Filter the lines below, copying only those with the string "courssub".

> Stored data entries
-*-*-
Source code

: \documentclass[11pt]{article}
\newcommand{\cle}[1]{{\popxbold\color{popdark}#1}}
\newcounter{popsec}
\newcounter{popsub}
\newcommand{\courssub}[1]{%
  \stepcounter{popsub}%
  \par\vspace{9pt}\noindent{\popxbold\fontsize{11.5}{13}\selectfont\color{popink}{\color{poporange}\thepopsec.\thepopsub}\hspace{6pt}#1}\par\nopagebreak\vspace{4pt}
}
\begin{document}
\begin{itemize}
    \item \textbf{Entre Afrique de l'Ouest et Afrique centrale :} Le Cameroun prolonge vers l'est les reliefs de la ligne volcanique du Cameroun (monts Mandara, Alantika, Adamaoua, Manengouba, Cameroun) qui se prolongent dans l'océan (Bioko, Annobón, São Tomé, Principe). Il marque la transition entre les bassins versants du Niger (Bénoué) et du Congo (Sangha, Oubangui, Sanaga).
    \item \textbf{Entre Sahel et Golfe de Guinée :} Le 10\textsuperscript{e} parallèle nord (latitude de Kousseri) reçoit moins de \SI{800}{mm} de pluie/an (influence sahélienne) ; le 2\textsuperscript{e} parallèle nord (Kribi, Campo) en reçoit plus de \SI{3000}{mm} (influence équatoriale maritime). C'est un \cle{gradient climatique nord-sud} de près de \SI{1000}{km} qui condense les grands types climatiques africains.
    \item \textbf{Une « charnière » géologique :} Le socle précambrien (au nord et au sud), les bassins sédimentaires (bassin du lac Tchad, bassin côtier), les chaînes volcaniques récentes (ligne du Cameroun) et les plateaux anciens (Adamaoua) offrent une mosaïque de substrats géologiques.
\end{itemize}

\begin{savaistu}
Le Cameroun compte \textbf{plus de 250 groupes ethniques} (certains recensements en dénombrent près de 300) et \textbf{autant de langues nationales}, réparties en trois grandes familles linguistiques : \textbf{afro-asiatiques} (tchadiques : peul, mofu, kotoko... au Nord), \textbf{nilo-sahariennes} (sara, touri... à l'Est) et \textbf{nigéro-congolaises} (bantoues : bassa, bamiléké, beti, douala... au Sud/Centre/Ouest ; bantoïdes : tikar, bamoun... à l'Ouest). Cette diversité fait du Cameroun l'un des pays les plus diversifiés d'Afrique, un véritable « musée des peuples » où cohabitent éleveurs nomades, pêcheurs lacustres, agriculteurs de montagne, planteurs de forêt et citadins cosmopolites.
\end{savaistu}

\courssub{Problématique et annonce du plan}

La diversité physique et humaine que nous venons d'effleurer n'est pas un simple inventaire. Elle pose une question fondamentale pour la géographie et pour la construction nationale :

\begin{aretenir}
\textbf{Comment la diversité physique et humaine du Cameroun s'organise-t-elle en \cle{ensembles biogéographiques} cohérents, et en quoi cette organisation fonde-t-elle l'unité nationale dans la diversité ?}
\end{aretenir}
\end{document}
-*-*-
> WRITTEN SOLUTION
\newcommand{\courssub}[1]{%
\courssub{Problématique et annonce du plan}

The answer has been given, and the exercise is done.